Surface modification of over-lithiated layered oxide by low-temperature chemical vapor deposition for high energy lithium-ion batteries

Abstract

In comparison to traditional lithium-ion battery cathode materials, over-lithiated layered oxides cathodes (OLOs) contain extra lithium ions. Because of this over-lithiation, they are considered a promising candidate for application as the cathode material in high-energy lithium ion batteries. However, to utilize the additional lithium ions, OLOs must be charged beyond 4.4V vs. Li/Li+, i.e., highly oxidizing conditions. Consequently, oxidative side reactions on the surface of OLOs are problematic, hindering the performances of these lithium ion batteries. To overcome this problem, we have developed an artificial homogeneous solid electrolyte interface (a-SEI) comprising an organic surface coating on OLO. The surface coating is deposited by low temperature-chemical vapor deposition using a mix of CO2 and CH4 gases.

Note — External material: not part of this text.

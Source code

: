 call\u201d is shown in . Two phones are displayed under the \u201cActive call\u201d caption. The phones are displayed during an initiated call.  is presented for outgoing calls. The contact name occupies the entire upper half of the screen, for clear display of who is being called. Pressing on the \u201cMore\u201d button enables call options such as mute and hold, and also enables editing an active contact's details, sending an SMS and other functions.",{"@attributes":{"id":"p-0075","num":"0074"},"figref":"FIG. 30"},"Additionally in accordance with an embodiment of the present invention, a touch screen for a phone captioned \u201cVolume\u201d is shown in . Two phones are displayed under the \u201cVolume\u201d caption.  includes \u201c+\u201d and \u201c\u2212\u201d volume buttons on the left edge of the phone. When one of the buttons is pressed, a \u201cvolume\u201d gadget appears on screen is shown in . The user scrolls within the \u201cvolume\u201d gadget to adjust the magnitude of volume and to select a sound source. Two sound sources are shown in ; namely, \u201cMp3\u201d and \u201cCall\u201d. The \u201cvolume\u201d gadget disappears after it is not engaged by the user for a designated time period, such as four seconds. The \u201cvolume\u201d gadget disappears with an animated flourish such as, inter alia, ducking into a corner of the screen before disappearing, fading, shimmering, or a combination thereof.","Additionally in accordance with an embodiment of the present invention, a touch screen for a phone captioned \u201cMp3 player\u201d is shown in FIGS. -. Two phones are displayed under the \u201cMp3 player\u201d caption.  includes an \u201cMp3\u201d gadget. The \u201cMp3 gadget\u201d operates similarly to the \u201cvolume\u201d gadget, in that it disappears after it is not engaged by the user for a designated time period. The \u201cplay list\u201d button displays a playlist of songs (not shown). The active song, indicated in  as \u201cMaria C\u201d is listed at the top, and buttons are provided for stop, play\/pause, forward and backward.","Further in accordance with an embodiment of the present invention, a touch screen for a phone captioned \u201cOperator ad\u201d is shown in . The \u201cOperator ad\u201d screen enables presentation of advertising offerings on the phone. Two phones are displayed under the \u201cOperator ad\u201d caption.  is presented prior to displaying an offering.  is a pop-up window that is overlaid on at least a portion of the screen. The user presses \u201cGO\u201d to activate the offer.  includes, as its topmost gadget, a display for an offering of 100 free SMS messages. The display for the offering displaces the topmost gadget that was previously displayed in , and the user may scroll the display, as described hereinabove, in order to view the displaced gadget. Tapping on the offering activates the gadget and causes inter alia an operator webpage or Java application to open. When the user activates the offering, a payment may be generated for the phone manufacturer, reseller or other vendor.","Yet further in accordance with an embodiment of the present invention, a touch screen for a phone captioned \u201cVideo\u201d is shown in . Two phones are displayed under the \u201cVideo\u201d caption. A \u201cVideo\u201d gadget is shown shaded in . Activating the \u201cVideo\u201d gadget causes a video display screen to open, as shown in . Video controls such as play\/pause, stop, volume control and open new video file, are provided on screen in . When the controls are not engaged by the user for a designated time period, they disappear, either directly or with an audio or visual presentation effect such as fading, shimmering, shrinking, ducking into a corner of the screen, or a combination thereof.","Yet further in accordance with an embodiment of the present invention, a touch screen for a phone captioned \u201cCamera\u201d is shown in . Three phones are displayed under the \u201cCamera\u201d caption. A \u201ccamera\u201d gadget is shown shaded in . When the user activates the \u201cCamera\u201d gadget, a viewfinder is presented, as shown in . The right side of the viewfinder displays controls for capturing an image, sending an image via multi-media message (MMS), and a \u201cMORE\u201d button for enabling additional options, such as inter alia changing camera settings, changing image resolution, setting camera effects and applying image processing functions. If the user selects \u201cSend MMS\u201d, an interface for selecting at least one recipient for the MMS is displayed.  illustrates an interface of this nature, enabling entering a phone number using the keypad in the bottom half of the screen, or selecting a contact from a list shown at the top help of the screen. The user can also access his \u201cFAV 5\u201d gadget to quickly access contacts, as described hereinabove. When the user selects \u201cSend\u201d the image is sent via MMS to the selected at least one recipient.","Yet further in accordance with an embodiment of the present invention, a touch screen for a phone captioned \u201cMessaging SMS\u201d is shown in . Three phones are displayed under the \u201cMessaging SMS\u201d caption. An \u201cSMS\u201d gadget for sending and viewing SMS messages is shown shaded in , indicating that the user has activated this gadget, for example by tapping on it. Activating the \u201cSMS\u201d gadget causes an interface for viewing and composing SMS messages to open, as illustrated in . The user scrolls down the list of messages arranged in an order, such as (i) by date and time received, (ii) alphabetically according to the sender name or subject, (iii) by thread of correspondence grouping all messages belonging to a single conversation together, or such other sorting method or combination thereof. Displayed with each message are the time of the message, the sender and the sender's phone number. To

Using X-ray photoelectron spectroscopy and Fourier transform infrared spectroscopy, we determined that the modified a-SEI is composed of alkylcarbonate and lithium carbonate. The surface modified OLO shows improved performance due to its enhanced rate capability, high initial capacity, and long cycle life. We used AC impedance analyses to investigate these improvements and found that they result from fast charge transfer reactions and the stabilization of the surface via surface modification.